Early-generation data lakes relied on HDFS, often using commodity hardware in an on-premises environment, as an architectural framework to support scalable storage of a growing repository of shared data assets. Yet despite the reliance on open source software using commodity parts, these on-premise HDFS data lakes still require significant resource investment in terms of platform architecture and design, the cost of acquired hardware, development costs, as well as ongoing costs for space/power/cooling and ongoing maintenance and management.
At the same time, cloud vendors have launched object storage services that are equally amenable to scalable data management yet alleviate many of these resource demands. Instead of acquiring and managing hardware, organizations pay for the cloud storage space (and associated computing resources for data preparation and data delivery) they use. These cost benefits have inspired a number of organizations to begin migrating their data lakes to the cloud.
Conceptually, data lakes are intended to improve data sharing and data reuse. Yet, whether the data lake is deployed on-premise or in the cloud, there are a number of challenges that must be considered if you want your organization’s data lake to be a valuable asset instead of just a “data dumping ground,” including;
- Data sprawl: The availability of an unbounded scalable data object repository effectively begs data owners to push their data assets into the data lake. Data sprawl refers to a growing amount and variety of data assets to be managed within the data lake. The concern is that without any type of governance and control, it is difficult to distinguish what information exists within the data assets, making them increasingly unusable.
- Data awareness: Unorganized data lakes provide little or no guidance for coordination and administration of shared data assets. The result is that it is difficult to find the data assets that contain the information that data analysts and data scientists want. Even if they could find the data sets, there might not be any methods or services for gaining access.
- Data sharing: The data lake is intended to be a platform for publishing data to be shared among the different data consumer communities (data analysts, data scientists, business analysts, etc.). But when it is difficult to know what data assets are in the data lake, there is a risk that different parties will extract data from the same sources and replicate the data sets that are moved into the data lake. Aside from wasting space, this also poses issues for data consistency and trustworthiness.
- Data sensitivity: Data assets made available in a data lake are more “open” than closely governed data extracts and exchanges, raising the concern that private, personal or other types of sensitive data may be exposed to unauthorized parties.
A mature data lake must be outfitted with the right practices and tools that help address these concerns.

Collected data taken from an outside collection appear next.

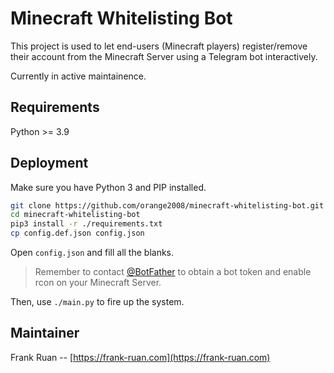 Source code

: # Minecraft Whitelisting Bot
This project is used to let end-users (Minecraft players) register/remove their account from the Minecraft Server using a Telegram bot interactively.

Currently in active maintainence.

## Requirements
Python >= 3.9

## Deployment
Make sure you have Python 3 and PIP installed.

```bash
git clone https://github.com/orange2008/minecraft-whitelisting-bot.git
cd minecraft-whitelisting-bot
pip3 install -r ./requirements.txt
cp config.def.json config.json
```

Open `config.json` and fill all the blanks.

> Remember to contact [@BotFather](https://t.me/BotFather) to obtain a bot token and enable rcon on your Minecraft Server.

Then, use `./main.py` to fire up the system.

## Maintainer
Frank Ruan -- [https://frank-ruan.com](https://frank-ruan.com) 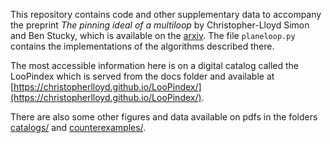 This repository contains code and other supplementary data to accompany the preprint *The pinning ideal of a multiloop* by Christopher-Lloyd Simon and Ben Stucky, which is available on the [arxiv](https://arxiv.org/abs/2405.16216). The file ```planeloop.py``` contains the implementations of the algorithms described there.

The most accessible information here is on a digital catalog called the LooPindex which is served from the docs folder and available at [https://christopherlloyd.github.io/LooPindex/](https://christopherlloyd.github.io/LooPindex/).

There are also some other figures and data available on pdfs in the folders [catalogs/](https://github.com/ChristopherLloyd/LooPin/tree/main/catalogs) and [counterexamples/](https://github.com/ChristopherLloyd/LooPin/tree/main/counterexamples). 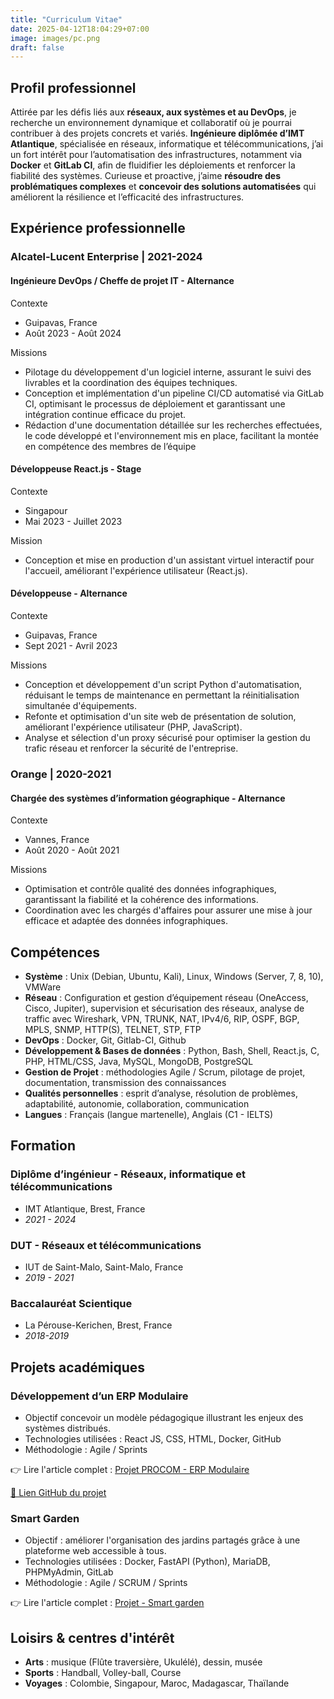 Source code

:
 ```yaml
---
title: "Curriculum Vitae"
date: 2025-04-12T18:04:29+07:00
image: images/pc.png
draft: false
---
```


## Profil professionnel

Attirée par les défis liés aux **réseaux, aux systèmes et au DevOps**, je recherche un environnement dynamique et collaboratif où je pourrai contribuer à des projets concrets et variés. **Ingénieure diplômée d’IMT Atlantique**, spécialisée en réseaux, informatique et télécommunications, j’ai un fort intérêt pour l’automatisation des infrastructures, notamment via **Docker** et **GitLab CI**, afin de fluidifier les déploiements et renforcer la fiabilité des systèmes. Curieuse et proactive, j’aime **résoudre des problématiques complexes** et **concevoir des solutions automatisées** qui améliorent
la résilience et l’efficacité des infrastructures.

## Expérience professionnelle

### Alcatel-Lucent Enterprise | 2021-2024

#### Ingénieure DevOps / Cheffe de projet IT - Alternance

Contexte 
- Guipavas, France
- Août 2023 - Août 2024

Missions
- Pilotage du développement d'un logiciel interne, assurant le suivi des livrables et la coordination des équipes techniques.
- Conception et implémentation d'un pipeline CI/CD automatisé via GitLab CI, optimisant le processus de déploiement et garantissant une intégration continue efficace du projet.
- Rédaction d'une documentation détaillée sur les recherches effectuées, le code développé et l'environnement mis en place,
facilitant la montée en compétence des membres de l’équipe

#### Développeuse React.js - Stage

Contexte
- Singapour
- Mai 2023 - Juillet 2023

Mission
- Conception et mise en production d'un assistant virtuel interactif pour l'accueil, améliorant l'expérience utilisateur (React.js).

#### Développeuse - Alternance

Contexte
- Guipavas, France
- Sept 2021 - Avril 2023

Missions
- Conception et développement d'un script Python d'automatisation, réduisant le temps de maintenance en permettant la réinitialisation simultanée d'équipements.
- Refonte et optimisation d'un site web de présentation de solution, améliorant l'expérience utilisateur (PHP, JavaScript).
- Analyse et sélection d'un proxy sécurisé pour optimiser la gestion du trafic réseau et renforcer la sécurité de l'entreprise.

### Orange | 2020-2021

#### Chargée des systèmes d’information géographique - Alternance

Contexte
- Vannes, France 
- Août 2020 - Août 2021

Missions
- Optimisation et contrôle qualité des données infographiques, garantissant la fiabilité et la cohérence des informations.
- Coordination avec les chargés d'affaires pour assurer une mise à jour efficace et adaptée des données infographiques.

## Compétences

- **Système** : Unix (Debian, Ubuntu, Kali), Linux, Windows (Server, 7, 8, 10), VMWare
- **Réseau** : Configuration et gestion d’équipement réseau (OneAccess, Cisco, Jupiter), supervision et sécurisation des réseaux,
analyse de traffic avec Wireshark, VPN, TRUNK, NAT, IPv4/6, RIP, OSPF, BGP, MPLS, SNMP, HTTP(S), TELNET, STP, FTP
- **DevOps** : Docker, Git, Gitlab-CI, Github
- **Développement & Bases de données** : Python, Bash, Shell, React.js, C, PHP, HTML/CSS, Java, MySQL, MongoDB, PostgreSQL
- **Gestion de Projet** : méthodologies Agile / Scrum, pilotage de projet, documentation, transmission des connaissances
- **Qualités personnelles** : esprit d’analyse, résolution de problèmes, adaptabilité, autonomie, collaboration, communication
- **Langues** : Français (langue martenelle), Anglais (C1 - IELTS)

## Formation

### Diplôme d’ingénieur - Réseaux, informatique et télécommunications
- IMT Atlantique, Brest, France
- *2021 - 2024*

### DUT - Réseaux et télécommunications
- IUT de Saint-Malo, Saint-Malo, France
- *2019 - 2021*

### Baccalauréat Scientique
- La Pérouse-Kerichen, Brest, France
- *2018-2019*

## Projets académiques

### Développement d’un ERP Modulaire

- Objectif concevoir un modèle pédagogique illustrant les enjeux des systèmes distribués.
- Technologies utilisées : React JS, CSS, HTML, Docker, GitHub
- Méthodologie : Agile / Sprints

👉 Lire l'article complet : [Projet PROCOM - ERP Modulaire](/ainablog/projet-erp-modulaire/)

[🔗 Lien GitHub du projet](https://github.com/PROCOM-ERP/IMT-3A-PROCOM-ERP)

### Smart Garden

- Objectif : améliorer l'organisation des jardins partagés grâce à une plateforme web accessible à tous.
- Technologies utilisées : Docker, FastAPI (Python), MariaDB, PHPMyAdmin, GitLab
- Méthodologie : Agile / SCRUM / Sprints

👉 Lire l'article complet : [Projet - Smart garden](/ainablog/projet-smart-garden/)

## Loisirs & centres d'intérêt

- **Arts** : musique (Flûte traversière, Ukulélé), dessin, musée
- **Sports** : Handball, Volley-ball, Course
- **Voyages** : Colombie, Singapour, Maroc, Madagascar, Thaïlande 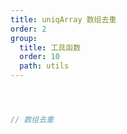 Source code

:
```yaml
---
title: uniqArray 数组去重
order: 2
group:
  title: 工具函数
  order: 10
  path: utils
---
```



```jsx



// 数组去重



```
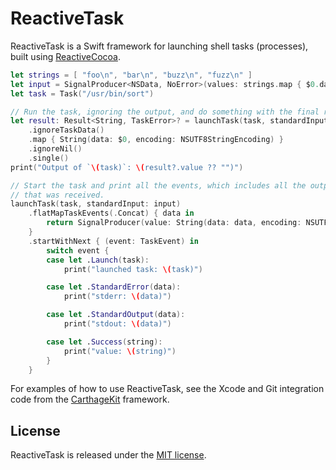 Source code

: # ReactiveTask
ReactiveTask is a Swift framework for launching shell tasks (processes), built using [ReactiveCocoa](https://github.com/ReactiveCocoa/ReactiveCocoa).

```swift
let strings = [ "foo\n", "bar\n", "buzz\n", "fuzz\n" ]
let input = SignalProducer<NSData, NoError>(values: strings.map { $0.dataUsingEncoding(NSUTF8StringEncoding)! })
let task = Task("/usr/bin/sort")

// Run the task, ignoring the output, and do something with the final result.
let result: Result<String, TaskError>? = launchTask(task, standardInput: input)
    .ignoreTaskData()
    .map { String(data: $0, encoding: NSUTF8StringEncoding) }
    .ignoreNil()
    .single()
print("Output of `\(task)`: \(result?.value ?? "")")

// Start the task and print all the events, which includes all the output
// that was received.
launchTask(task, standardInput: input)
    .flatMapTaskEvents(.Concat) { data in
        return SignalProducer(value: String(data: data, encoding: NSUTF8StringEncoding))
    }
    .startWithNext { (event: TaskEvent) in
        switch event {
        case let .Launch(task):
            print("launched task: \(task)")

        case let .StandardError(data):
            print("stderr: \(data)")

        case let .StandardOutput(data):
            print("stdout: \(data)")

        case let .Success(string):
            print("value: \(string)")
        }
    }
```

For examples of how to use ReactiveTask, see the Xcode and Git integration code from the [CarthageKit](https://github.com/Carthage/Carthage) framework.

## License
ReactiveTask is released under the [MIT license](LICENSE.md).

For example, consider data curation, which is a process of assembling, organizing, managing and ensuring the usability of a collection of data assets for the purpose of expanding data accessibility and sharing among a community of data producers and consumers. Data curation relies on data asset surveillance and classification to distinguish the types of data an asset contains (for example, structured vs. semi-structured), object metadata (such as the data set’s owner, when it was produced and where it is located in the data lake’s hierarchy), data lineage, access methods and services, and whether the data asset contains sensitive information and what types of sensitive information.
This collected information can be maintained within a data catalog that is visible to the members of the different data consumer communities and enables searchability and recommendations to data consumers as to the best data assets that meet their needs. Finally, organizations can adopt data protection methodologies to prevent unauthorized data exposure.
While each of these methods and technologies is necessary, ensuring that they are properly integrated and controlled requires data governance. Data governance provides a framework for defining and implementing compliance with information management policies. Combining governance with the right tools and techniques can radically transform a “data dump” into an accessible and exploitable enterprise information repository.